Verdrinking

Tijdens de periode 1998-2002 kwamen in Vlaanderen 178 mensen om het leven door verdrinking. Vergeleken met begin jaren tachtig en begin jaren negentig zien we een felle daling van het aantal verdrinkingen. IN 1980 bedroeg het gemiddeld aantal verdrinkingen per jaar 100. Begin jaren negentig bedroeg dit nog ongeveer 60 en rond de eeuwwisseling daalde het gemiddeld aantal naar ongeveer 20 slachtoffers per jaar. Dit is voor Vlaanderen gemiddeld ongeveer 1 verdrinking per 10 dagen. Verdrinkingen door bootongevallen zijn in deze cijfers niet inbegrepen.

 

2/3 van het aantal verdrinkingen zijn niet-accidentiële verdrinkingen (zelfmoord). Verdrinkingen aan de kust zijn in bovenstaande cijfers niet inbegrepen. Tussen 1999 en 2004 verdronken acht personen aan de Belgische kust. Het ministerie van de Vlaamse Gemeenschap registreerde 14 bijna-verdrinken aan de kust in die periode. Van de 8 verdrinkingen, gebeurden er slechts 2 in de bewaakte zonde. De rest gebeurde in de onbewaakte zone of buiten de diensturen.
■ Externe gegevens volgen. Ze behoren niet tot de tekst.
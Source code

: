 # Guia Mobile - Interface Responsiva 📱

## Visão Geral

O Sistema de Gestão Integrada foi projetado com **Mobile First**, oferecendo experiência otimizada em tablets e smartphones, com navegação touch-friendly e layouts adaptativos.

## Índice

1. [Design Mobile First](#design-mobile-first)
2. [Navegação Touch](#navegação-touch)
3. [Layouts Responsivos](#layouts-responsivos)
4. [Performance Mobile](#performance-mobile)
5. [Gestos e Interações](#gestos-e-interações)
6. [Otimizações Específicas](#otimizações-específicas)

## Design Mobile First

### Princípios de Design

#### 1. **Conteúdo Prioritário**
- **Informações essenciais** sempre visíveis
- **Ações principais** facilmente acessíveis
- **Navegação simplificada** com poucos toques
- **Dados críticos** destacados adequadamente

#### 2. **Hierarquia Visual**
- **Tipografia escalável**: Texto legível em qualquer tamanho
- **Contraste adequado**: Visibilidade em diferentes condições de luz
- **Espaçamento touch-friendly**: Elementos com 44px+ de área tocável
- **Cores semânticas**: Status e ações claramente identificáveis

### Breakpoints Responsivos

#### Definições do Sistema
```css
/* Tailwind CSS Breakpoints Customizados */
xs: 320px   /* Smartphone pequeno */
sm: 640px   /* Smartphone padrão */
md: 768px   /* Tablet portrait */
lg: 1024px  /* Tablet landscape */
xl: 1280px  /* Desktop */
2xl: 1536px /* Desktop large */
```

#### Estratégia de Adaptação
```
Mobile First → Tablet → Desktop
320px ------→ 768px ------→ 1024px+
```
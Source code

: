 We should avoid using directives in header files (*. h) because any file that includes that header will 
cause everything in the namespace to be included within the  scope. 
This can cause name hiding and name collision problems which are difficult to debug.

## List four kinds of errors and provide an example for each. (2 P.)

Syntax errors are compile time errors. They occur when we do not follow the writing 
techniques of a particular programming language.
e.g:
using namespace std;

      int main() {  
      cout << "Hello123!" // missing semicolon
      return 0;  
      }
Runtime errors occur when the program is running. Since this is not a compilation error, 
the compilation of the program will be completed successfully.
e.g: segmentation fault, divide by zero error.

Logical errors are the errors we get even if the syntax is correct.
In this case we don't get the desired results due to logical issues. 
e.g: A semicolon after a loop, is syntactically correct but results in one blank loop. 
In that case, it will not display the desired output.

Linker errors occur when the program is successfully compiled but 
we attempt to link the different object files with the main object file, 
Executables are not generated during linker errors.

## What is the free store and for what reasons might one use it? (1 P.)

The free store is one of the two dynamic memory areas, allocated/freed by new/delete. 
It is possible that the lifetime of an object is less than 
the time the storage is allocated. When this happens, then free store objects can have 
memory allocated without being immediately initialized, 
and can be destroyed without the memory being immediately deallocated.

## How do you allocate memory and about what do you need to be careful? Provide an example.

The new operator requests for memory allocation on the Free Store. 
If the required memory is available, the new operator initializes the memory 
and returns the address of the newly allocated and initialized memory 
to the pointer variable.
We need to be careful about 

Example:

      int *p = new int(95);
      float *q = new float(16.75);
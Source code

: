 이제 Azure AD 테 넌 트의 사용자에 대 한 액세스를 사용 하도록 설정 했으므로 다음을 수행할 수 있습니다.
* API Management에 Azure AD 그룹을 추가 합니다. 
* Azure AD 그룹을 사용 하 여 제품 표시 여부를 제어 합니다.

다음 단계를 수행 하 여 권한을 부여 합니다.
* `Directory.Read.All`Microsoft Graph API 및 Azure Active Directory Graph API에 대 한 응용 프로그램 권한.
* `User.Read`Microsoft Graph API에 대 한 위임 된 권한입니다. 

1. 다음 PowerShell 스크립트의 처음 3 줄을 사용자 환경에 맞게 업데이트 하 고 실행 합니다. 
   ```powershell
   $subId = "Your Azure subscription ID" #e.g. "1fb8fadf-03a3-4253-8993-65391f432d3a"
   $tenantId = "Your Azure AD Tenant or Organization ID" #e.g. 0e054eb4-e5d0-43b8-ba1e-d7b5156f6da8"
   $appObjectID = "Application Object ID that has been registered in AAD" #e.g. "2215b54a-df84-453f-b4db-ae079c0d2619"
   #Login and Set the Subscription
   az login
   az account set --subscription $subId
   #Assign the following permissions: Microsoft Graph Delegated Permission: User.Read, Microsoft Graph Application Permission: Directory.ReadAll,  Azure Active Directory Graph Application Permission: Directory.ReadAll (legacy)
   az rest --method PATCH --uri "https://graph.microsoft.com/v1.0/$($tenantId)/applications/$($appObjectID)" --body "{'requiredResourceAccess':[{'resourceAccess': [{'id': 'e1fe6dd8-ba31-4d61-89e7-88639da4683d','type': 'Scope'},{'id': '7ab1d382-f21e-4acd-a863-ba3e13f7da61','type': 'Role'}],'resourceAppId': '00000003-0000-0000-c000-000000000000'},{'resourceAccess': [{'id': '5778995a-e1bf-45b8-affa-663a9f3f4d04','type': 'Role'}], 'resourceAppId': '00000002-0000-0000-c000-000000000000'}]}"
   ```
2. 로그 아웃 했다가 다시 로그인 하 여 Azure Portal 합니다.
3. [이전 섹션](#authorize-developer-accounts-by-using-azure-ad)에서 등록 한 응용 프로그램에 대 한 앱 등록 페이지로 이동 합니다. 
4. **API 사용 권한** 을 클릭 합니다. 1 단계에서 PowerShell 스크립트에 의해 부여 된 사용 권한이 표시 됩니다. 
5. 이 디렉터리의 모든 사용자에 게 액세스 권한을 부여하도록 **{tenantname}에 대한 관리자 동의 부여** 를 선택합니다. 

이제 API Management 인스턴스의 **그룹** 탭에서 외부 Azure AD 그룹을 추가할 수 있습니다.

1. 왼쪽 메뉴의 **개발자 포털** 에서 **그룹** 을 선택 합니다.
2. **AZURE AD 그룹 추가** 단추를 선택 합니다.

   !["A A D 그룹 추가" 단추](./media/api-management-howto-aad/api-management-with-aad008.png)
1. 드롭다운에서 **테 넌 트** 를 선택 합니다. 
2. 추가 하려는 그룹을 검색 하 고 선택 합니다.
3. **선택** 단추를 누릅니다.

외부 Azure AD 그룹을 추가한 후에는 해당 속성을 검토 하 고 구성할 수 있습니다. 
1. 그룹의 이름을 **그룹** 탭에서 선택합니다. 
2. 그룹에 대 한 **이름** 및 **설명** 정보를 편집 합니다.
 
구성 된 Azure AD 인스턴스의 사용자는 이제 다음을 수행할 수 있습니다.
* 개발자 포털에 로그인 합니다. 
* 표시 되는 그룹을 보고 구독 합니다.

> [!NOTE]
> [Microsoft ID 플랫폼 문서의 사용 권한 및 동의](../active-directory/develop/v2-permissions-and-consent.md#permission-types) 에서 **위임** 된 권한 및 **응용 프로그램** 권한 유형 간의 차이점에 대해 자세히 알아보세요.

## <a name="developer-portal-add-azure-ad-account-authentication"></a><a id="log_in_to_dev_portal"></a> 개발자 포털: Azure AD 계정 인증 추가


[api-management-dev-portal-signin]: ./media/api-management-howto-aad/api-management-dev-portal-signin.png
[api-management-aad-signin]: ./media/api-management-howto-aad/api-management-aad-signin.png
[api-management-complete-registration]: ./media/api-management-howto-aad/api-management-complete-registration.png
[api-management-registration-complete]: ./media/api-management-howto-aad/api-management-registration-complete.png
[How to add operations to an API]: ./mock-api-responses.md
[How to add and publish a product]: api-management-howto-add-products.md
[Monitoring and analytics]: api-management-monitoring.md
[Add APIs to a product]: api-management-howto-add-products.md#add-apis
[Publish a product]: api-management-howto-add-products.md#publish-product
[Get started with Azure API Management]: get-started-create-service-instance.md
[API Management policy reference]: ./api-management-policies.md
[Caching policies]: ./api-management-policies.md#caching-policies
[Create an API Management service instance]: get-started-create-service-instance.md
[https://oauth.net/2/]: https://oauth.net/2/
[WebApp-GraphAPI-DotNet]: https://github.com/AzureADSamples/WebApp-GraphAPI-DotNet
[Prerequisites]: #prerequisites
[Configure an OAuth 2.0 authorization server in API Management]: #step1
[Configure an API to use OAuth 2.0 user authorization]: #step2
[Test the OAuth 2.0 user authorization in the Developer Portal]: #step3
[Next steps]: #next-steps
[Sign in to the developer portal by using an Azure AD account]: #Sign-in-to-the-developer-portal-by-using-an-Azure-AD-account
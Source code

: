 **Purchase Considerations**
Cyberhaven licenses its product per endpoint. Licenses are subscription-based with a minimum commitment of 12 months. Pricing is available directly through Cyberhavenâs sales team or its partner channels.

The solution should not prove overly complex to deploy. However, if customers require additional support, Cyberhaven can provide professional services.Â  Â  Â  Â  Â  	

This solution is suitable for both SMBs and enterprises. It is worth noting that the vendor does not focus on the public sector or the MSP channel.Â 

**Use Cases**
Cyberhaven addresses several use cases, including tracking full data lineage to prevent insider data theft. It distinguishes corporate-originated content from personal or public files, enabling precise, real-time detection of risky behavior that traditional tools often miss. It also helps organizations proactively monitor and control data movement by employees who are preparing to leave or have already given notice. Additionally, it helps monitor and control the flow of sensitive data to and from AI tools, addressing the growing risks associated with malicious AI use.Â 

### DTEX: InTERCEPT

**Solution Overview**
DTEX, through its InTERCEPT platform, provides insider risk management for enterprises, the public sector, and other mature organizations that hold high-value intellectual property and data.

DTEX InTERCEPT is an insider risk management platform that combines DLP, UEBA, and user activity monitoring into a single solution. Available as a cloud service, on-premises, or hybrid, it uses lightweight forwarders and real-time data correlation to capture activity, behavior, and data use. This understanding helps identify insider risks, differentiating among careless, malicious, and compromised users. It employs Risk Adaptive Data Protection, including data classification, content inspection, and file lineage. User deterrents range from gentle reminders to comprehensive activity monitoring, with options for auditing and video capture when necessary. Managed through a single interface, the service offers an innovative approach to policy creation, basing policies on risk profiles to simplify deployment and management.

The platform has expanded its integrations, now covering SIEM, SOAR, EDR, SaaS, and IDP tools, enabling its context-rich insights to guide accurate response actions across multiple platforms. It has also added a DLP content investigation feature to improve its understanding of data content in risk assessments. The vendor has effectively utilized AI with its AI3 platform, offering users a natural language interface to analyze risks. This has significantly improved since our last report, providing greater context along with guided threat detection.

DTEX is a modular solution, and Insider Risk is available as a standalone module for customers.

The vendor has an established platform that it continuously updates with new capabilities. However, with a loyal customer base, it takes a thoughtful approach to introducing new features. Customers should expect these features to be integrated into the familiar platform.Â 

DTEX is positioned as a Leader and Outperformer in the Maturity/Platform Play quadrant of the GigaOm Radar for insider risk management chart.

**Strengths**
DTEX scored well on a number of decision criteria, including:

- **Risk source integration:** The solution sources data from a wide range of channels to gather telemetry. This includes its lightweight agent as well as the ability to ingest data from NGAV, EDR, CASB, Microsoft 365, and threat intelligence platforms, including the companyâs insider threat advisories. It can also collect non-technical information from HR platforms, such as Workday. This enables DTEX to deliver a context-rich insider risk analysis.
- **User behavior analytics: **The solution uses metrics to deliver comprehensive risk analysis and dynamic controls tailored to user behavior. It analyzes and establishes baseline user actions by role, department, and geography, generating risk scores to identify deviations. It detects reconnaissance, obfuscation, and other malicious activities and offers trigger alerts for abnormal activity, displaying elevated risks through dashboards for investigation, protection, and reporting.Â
Het grootste aantal verdrinkingsongevallen gebeurt in zoet water. De slachtoffers zijn vooral kinderen tussen de leeftijd van 0 en 5 jaar. Zowel jongens als meisjes. Dit is logisch, gezien kinderen op deze leeftijd nog niet kunnen zwemmen. De ouders zijn een belangrijke doelgroep naar preventie toe. Een tweede risicogroep zijn volwassenen, dit kan te wijten zijn aan de activiteiten van deze doelgroep: ze beoefenen diverse watersporten (surfen, zeilen, duiken,...) die het risico op ongevallen vergroten.